With the images omitted, return all of the entries exactly as they stand.

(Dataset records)
=== Section Start ===
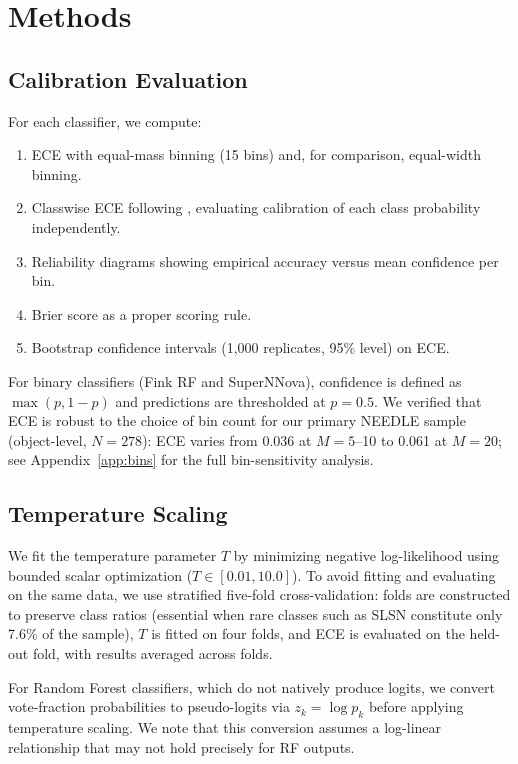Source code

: \documentclass[twocolumn]{aastex631}
\begin{document}
\section{Methods} \label{sec:methods}

\subsection{Calibration Evaluation}

For each classifier, we compute:
\begin{enumerate}
    \item ECE with equal-mass binning (15 bins) and, for comparison, equal-width binning.
    \item Classwise ECE following \citet{nixon2019}, evaluating calibration of each class probability independently.
    \item Reliability diagrams showing empirical accuracy versus mean confidence per bin.
    \item Brier score as a proper scoring rule.
    \item Bootstrap confidence intervals (1,000 replicates, 95\% level) on ECE.
\end{enumerate}

For binary classifiers (Fink RF and SuperNNova), confidence is defined as $\max(p, 1-p)$ and predictions are thresholded at $p = 0.5$. We verified that ECE is robust to the choice of bin count for our primary NEEDLE sample (object-level, $N = 278$): ECE varies from 0.036 at $M = 5$--10 to 0.061 at $M = 20$; see Appendix~\ref{app:bins} for the full bin-sensitivity analysis.

\subsection{Temperature Scaling}

We fit the temperature parameter $T$ by minimizing negative log-likelihood using bounded scalar optimization ($T \in [0.01, 10.0]$). To avoid fitting and evaluating on the same data, we use stratified five-fold cross-validation: folds are constructed to preserve class ratios (essential when rare classes such as SLSN constitute only 7.6\% of the sample), $T$ is fitted on four folds, and ECE is evaluated on the held-out fold, with results averaged across folds.

For Random Forest classifiers, which do not natively produce logits, we convert vote-fraction probabilities to pseudo-logits via $z_k = \log p_k$ before applying temperature scaling. We note that this conversion assumes a log-linear relationship that may not hold precisely for RF outputs.
\end{document}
=== Section End ===
- **Exercise response**
Source code

: \documentclass[twocolumn]{aastex631}
\begin{document}
\section{Methods} \label{sec:methods}

\subsection{Calibration Evaluation}

For each classifier, we compute:
\begin{enumerate}
    \item ECE with equal-mass binning (15 bins) and, for comparison, equal-width binning.
    \item Classwise ECE following \citet{nixon2019}, evaluating calibration of each class probability independently.
    \item Reliability diagrams showing empirical accuracy versus mean confidence per bin.
    \item Brier score as a proper scoring rule.
    \item Bootstrap confidence intervals (1,000 replicates, 95\% level) on ECE.
\end{enumerate}

For binary classifiers (Fink RF and SuperNNova), confidence is defined as $\max(p, 1-p)$ and predictions are thresholded at $p = 0.5$. We verified that ECE is robust to the choice of bin count for our primary NEEDLE sample (object-level, $N = 278$): ECE varies from 0.036 at $M = 5$--10 to 0.061 at $M = 20$; see Appendix~\ref{app:bins} for the full bin-sensitivity analysis.

\subsection{Temperature Scaling}

We fit the temperature parameter $T$ by minimizing negative log-likelihood using bounded scalar optimization ($T \in [0.01, 10.0]$). To avoid fitting and evaluating on the same data, we use stratified five-fold cross-validation: folds are constructed to preserve class ratios (essential when rare classes such as SLSN constitute only 7.6\% of the sample), $T$ is fitted on four folds, and ECE is evaluated on the held-out fold, with results averaged across folds.

For Random Forest classifiers, which do not natively produce logits, we convert vote-fraction probabilities to pseudo-logits via $z_k = \log p_k$ before applying temperature scaling. We note that this conversion assumes a log-linear relationship that may not hold precisely for RF outputs.
\end{document}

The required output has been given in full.